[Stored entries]
====

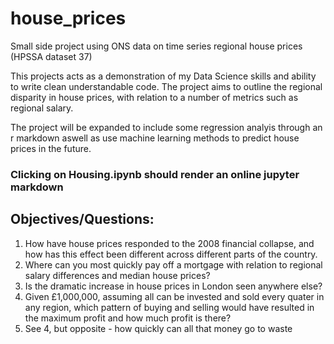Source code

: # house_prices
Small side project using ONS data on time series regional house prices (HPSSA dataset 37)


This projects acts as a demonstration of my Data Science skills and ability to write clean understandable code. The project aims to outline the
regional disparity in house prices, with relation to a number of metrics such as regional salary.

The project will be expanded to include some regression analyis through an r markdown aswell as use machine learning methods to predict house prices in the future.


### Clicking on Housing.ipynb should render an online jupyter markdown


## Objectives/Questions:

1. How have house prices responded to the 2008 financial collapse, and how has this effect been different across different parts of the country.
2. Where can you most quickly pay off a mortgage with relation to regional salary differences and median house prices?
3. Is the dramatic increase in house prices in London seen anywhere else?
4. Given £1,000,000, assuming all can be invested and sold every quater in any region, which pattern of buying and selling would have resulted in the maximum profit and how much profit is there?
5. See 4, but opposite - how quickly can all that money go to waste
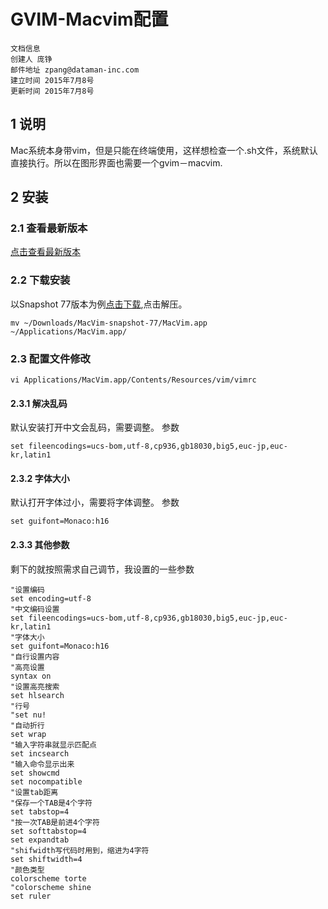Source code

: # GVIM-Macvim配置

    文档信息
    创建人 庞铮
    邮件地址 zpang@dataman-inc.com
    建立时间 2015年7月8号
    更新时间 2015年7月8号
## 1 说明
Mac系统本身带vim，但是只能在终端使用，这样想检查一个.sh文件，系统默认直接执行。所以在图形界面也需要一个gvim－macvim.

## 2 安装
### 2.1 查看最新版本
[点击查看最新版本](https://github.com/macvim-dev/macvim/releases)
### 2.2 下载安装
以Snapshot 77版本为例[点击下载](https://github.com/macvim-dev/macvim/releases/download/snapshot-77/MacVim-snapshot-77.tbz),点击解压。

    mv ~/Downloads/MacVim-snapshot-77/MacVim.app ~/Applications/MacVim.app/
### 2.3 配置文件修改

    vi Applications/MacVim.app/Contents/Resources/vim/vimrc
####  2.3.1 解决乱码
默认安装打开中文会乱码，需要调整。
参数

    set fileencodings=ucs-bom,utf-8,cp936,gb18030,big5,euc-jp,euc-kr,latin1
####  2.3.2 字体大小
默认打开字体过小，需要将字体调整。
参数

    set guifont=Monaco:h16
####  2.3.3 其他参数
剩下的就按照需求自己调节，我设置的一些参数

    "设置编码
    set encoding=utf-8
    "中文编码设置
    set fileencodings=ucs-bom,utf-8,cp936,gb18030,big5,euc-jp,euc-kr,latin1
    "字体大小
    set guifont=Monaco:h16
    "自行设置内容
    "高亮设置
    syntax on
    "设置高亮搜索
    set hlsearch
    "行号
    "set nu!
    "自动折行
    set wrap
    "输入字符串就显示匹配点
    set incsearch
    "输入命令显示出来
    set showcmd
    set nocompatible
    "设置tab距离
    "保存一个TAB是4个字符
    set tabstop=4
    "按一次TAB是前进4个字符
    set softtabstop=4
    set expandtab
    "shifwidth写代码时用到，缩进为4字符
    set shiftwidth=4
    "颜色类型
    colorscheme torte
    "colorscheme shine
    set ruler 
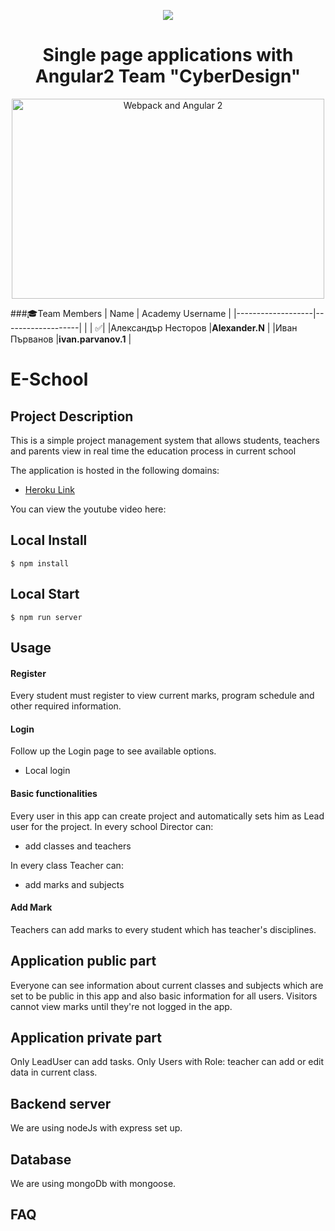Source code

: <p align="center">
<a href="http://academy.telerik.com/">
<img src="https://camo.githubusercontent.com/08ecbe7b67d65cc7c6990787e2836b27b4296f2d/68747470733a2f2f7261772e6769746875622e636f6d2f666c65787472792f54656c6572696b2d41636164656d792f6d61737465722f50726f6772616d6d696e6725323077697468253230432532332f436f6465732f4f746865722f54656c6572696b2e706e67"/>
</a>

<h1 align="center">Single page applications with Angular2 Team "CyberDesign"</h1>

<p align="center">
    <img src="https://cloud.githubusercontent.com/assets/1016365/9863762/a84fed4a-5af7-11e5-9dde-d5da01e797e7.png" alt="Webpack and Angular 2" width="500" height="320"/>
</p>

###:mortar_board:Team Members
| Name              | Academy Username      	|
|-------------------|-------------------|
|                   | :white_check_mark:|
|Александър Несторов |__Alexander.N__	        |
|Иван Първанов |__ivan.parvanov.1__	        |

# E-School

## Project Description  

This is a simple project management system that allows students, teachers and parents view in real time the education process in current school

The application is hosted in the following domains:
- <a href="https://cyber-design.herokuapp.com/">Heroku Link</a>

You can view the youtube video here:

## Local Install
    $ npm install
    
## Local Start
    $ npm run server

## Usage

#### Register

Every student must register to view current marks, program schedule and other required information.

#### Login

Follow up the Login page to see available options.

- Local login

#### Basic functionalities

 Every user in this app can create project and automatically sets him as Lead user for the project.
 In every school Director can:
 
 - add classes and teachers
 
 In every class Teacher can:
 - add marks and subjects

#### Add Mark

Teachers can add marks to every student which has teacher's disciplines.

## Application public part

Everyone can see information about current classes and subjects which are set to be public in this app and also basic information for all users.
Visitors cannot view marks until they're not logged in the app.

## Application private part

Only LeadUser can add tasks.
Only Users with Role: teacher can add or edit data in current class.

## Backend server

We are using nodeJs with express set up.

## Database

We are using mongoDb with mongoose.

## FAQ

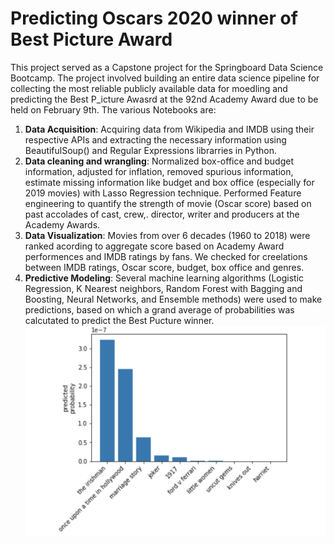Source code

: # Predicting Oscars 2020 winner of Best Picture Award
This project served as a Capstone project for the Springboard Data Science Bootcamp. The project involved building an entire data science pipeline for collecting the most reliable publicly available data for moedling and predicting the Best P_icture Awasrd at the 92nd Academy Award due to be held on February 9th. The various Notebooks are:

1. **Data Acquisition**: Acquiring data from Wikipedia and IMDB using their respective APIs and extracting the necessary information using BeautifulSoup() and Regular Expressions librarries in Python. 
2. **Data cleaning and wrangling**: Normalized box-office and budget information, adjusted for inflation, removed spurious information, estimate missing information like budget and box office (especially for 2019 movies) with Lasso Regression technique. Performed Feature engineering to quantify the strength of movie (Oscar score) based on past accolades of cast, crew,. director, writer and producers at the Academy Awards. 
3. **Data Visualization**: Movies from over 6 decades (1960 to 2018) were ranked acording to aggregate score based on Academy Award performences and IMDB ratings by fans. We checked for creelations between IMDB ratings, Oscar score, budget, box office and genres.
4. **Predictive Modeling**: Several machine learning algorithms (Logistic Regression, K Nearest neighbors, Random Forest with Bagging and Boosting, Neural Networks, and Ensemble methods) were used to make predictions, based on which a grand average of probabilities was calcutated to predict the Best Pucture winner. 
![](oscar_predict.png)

====

Using the data above, reproduce exactly the lines from the line that contains "- add classes and teachers" through the line that contains "Everyone can see", including both.

§ Final answer:
 - add classes and teachers
 
 In every class Teacher can:
 - add marks and subjects

#### Add Mark

Teachers can add marks to every student which has teacher's disciplines.

## Application public part

Everyone can see information about current classes and subjects which are set to be public in this app and also basic information for all users.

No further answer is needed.